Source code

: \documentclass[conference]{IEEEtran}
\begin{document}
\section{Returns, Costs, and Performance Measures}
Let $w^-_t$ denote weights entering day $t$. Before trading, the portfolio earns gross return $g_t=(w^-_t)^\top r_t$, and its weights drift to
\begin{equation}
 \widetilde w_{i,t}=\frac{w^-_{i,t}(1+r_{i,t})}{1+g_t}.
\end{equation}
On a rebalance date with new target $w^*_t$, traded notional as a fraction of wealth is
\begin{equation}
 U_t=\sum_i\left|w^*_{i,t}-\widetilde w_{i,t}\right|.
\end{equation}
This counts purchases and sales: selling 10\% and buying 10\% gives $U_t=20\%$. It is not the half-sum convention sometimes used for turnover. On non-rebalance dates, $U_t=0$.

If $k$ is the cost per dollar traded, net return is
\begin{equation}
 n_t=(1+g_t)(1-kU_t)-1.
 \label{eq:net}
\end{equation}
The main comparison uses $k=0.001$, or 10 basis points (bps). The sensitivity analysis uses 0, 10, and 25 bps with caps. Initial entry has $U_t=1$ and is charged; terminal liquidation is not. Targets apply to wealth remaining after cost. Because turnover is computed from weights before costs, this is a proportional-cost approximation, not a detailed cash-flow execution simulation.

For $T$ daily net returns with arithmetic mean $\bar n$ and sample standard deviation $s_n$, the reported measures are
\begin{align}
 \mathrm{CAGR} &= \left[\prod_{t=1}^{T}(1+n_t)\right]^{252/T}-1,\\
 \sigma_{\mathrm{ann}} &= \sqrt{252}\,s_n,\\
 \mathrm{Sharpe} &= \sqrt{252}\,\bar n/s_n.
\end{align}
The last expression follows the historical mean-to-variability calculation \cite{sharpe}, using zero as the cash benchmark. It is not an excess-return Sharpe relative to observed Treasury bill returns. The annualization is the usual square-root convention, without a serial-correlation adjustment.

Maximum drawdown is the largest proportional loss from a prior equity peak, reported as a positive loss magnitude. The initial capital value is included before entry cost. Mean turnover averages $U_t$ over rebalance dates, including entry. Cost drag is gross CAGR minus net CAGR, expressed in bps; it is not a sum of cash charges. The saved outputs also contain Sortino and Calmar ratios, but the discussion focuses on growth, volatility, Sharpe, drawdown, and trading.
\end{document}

################

* [EXERCISE DESCRIPTION] Write out every line of the material exactly as it appears.

* [WORKED SOLUTION]
Source code

: \documentclass[conference]{IEEEtran}
\begin{document}
\section{Returns, Costs, and Performance Measures}
Let $w^-_t$ denote weights entering day $t$. Before trading, the portfolio earns gross return $g_t=(w^-_t)^\top r_t$, and its weights drift to
\begin{equation}
 \widetilde w_{i,t}=\frac{w^-_{i,t}(1+r_{i,t})}{1+g_t}.
\end{equation}
On a rebalance date with new target $w^*_t$, traded notional as a fraction of wealth is
\begin{equation}
 U_t=\sum_i\left|w^*_{i,t}-\widetilde w_{i,t}\right|.
\end{equation}
This counts purchases and sales: selling 10\% and buying 10\% gives $U_t=20\%$. It is not the half-sum convention sometimes used for turnover. On non-rebalance dates, $U_t=0$.

If $k$ is the cost per dollar traded, net return is
\begin{equation}
 n_t=(1+g_t)(1-kU_t)-1.
 \label{eq:net}
\end{equation}
The main comparison uses $k=0.001$, or 10 basis points (bps). The sensitivity analysis uses 0, 10, and 25 bps with caps. Initial entry has $U_t=1$ and is charged; terminal liquidation is not. Targets apply to wealth remaining after cost. Because turnover is computed from weights before costs, this is a proportional-cost approximation, not a detailed cash-flow execution simulation.

For $T$ daily net returns with arithmetic mean $\bar n$ and sample standard deviation $s_n$, the reported measures are
\begin{align}
 \mathrm{CAGR} &= \left[\prod_{t=1}^{T}(1+n_t)\right]^{252/T}-1,\\
 \sigma_{\mathrm{ann}} &= \sqrt{252}\,s_n,\\
 \mathrm{Sharpe} &= \sqrt{252}\,\bar n/s_n.
\end{align}
The last expression follows the historical mean-to-variability calculation \cite{sharpe}, using zero as the cash benchmark. It is not an excess-return Sharpe relative to observed Treasury bill returns. The annualization is the usual square-root convention, without a serial-correlation adjustment.

Maximum drawdown is the largest proportional loss from a prior equity peak, reported as a positive loss magnitude. The initial capital value is included before entry cost. Mean turnover averages $U_t$ over rebalance dates, including entry. Cost drag is gross CAGR minus net CAGR, expressed in bps; it is not a sum of cash charges. The saved outputs also contain Sortino and Calmar ratios, but the discussion focuses on growth, volatility, Sharpe, drawdown, and trading.
\end{document}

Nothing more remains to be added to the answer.